旅行代理店の事業承継【事例から読み解くポイント】

「旅行代理店のオーナーを引退したい、でも引き継ぎ先がない」

「事業承継を考えているけど、どうしたらよいか分からない」

「実際にあった旅行代理店の事業承継事例を参考にしたい」

こんな悩みを抱えている方もいらっしゃるのではないでしょうか。

 

この記事では、旅行代理店のオーナーが事業承継を行う背景、実際の事例とポイントなどを解説します。
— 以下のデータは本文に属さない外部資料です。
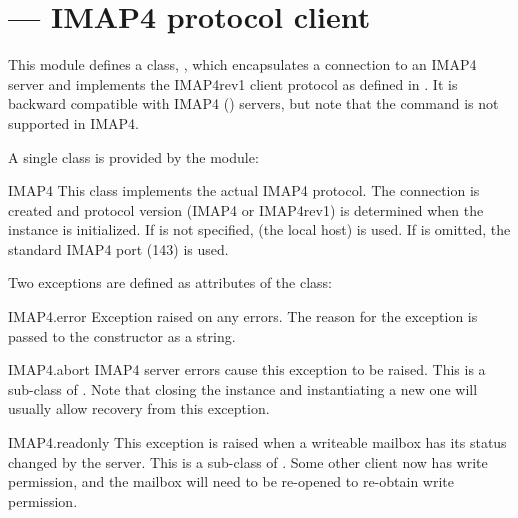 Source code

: 
\section{ ---
         IMAP4 protocol client}



This module defines a class, , which encapsulates a
connection to an IMAP4 server and implements the IMAP4rev1 client
protocol as defined in . It is backward compatible with
IMAP4 () servers, but note that the  command is
not supported in IMAP4.

A single class is provided by the  module:

\begin{classdesc}{IMAP4}{}
This class implements the actual IMAP4 protocol.  The connection is
created and protocol version (IMAP4 or IMAP4rev1) is determined when
the instance is initialized.
If  is not specified,  (the local host) is used.
If  is omitted, the standard IMAP4 port (143) is used.
\end{classdesc}

Two exceptions are defined as attributes of the  class:

\begin{excdesc}{IMAP4.error}
Exception raised on any errors.  The reason for the exception is
passed to the constructor as a string.
\end{excdesc}

\begin{excdesc}{IMAP4.abort}
IMAP4 server errors cause this exception to be raised.  This is a
sub-class of .  Note that closing the instance
and instantiating a new one will usually allow recovery from this
exception.
\end{excdesc}

\begin{excdesc}{IMAP4.readonly}
This exception is raised when a writeable mailbox has its status changed by the server.  This is a
sub-class of .  Some other client now has write permission,
and the mailbox will need to be re-opened to re-obtain write permission.
\end{excdesc}

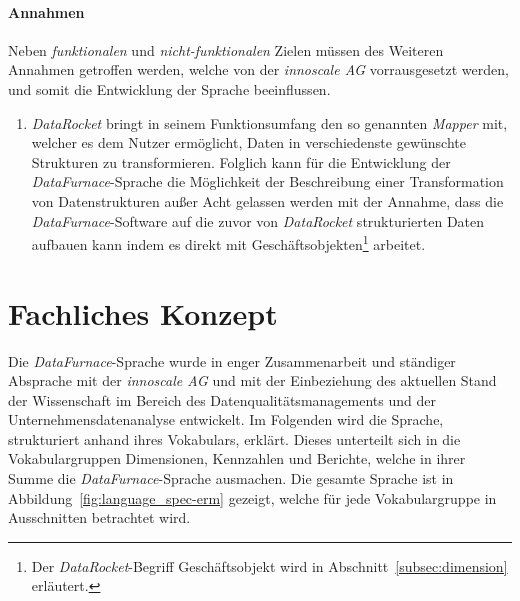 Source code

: \documentclass[
  language=german, %
  type=bachelor%
]{isthesis}
\begin{document}
\begin{content}
  \paragraph{Annahmen} Neben \textit{funktionalen} und \textit{nicht-funktionalen} Zielen müssen des
  Weiteren Annahmen getroffen werden, welche von der \textit{innoscale AG}
  vorrausgesetzt werden, und somit die Entwicklung der Sprache beeinflussen.
  \begin{enumerate}
    \item \textit{DataRocket} bringt in seinem Funktionsumfang den so genannten
      \textit{Mapper} mit, welcher es dem Nutzer ermöglicht, Daten in
      verschiedenste gewünschte Strukturen zu transformieren. Folglich kann für
      die Entwicklung der \textit{DataFurnace}-Sprache die Möglichkeit der
      Beschreibung einer Transformation von Datenstrukturen außer Acht gelassen
      werden mit der Annahme, dass die \textit{DataFurnace}-Software auf die
      zuvor von \textit{DataRocket} strukturierten Daten aufbauen kann indem es
      direkt mit Geschäftsobjekten\footnote{Der \textit{DataRocket}-Begriff
      Geschäftsobjekt wird in Abschnitt~\ref{subsec:dimension} erläutert.}
      arbeitet.
  \end{enumerate}


  \section{Fachliches Konzept}

  Die \textit{DataFurnace}-Sprache wurde in enger Zusammenarbeit und ständiger
  Absprache mit der \textit{innoscale AG} und mit der Einbeziehung des
  aktuellen Stand der Wissenschaft im Bereich des Datenqualitätsmanagements und
  der Unternehmensdatenanalyse entwickelt. Im Folgenden wird die Sprache,
  strukturiert anhand ihres Vokabulars, erklärt. Dieses unterteilt sich in die
  Vokabulargruppen Dimensionen, Kennzahlen und Berichte, welche in ihrer Summe
  die \textit{DataFurnace}-Sprache ausmachen. Die gesamte Sprache ist in
  Abbildung~\ref{fig:language_spec-erm} gezeigt, welche für jede
  Vokabulargruppe in Ausschnitten betrachtet wird.

  \begin{figure}[caption={Metamodell der \textit{DataFurnace}-Sprache}, label={fig:language_spec-erm}]
    \resizebox{\columnwidth}{!}{}
  \end{figure}


\end{content}
\end{document}
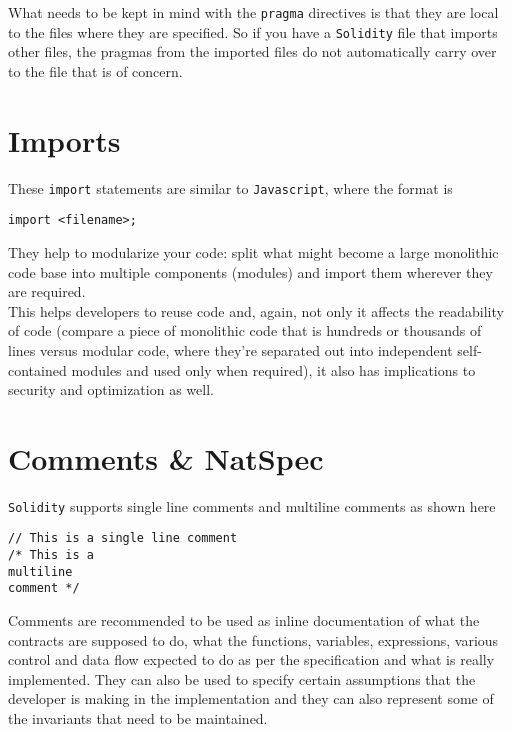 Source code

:What needs to be kept in mind with the \texttt{pragma} directives is that they are local to the files where they are specified.
So if you have a \texttt{Solidity} file that imports other files, the pragmas from the imported files do not automatically carry over to the file that is of concern.

\section{Imports}

These \texttt{import} statements are similar to \texttt{Javascript}, where the format is

\begin{lstlisting}[language=Solidity, style=solStyle, caption={Example of import statement}]
import <filename>;
\end{lstlisting}

They help to modularize your code: split what might become a large monolithic code base into multiple components (modules) and import them wherever they are required.\\

This helps developers to reuse code and, again, not only it affects the readability of code (compare a piece of monolithic code that is hundreds or thousands of lines versus modular code, where they're separated out into independent self-contained modules and used only when required), it also has implications to security and optimization as well.

\section{Comments \& NatSpec}

\texttt{Solidity} supports single line comments and multiline comments as shown here

\begin{lstlisting}[language=Solidity, style=solStyle, caption={Example of comments}]
// This is a single line comment
/* This is a 
multiline
comment */
\end{lstlisting}

Comments are recommended to be used as inline documentation of what the contracts are supposed to do, what the functions, variables, expressions, various control and data flow expected to do as per the specification and what is really implemented.
They can also be used to specify certain assumptions that the developer is making in the implementation and they can also represent some of the invariants that need to be maintained.\\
事業承継を検討する材料としてぜひ参考にしてください。

 

旅行代理店が事業承継を行う背景

「事業承継」とは、会社や事業などを後継者に引き継ぐことです。

旅行代理店のオーナーが引退を考えたときに取る選択肢は、主に3つあります。

 

・子どもや親族、従業員などの後継者に事業承継

・第三者に事業承継(M&A)

・廃業、倒産

 

つまり、まずは「だれかに事業承継するか、または廃業するか」を決め、事業承継すると決めたなら「だれに」承継するかを決めることになります。

 

中小企業庁「2018年度版中小企業白書」によれば、オーナーが60歳以上の中小企業のうちで後継者不在は48.7%と、大きな問題となっています。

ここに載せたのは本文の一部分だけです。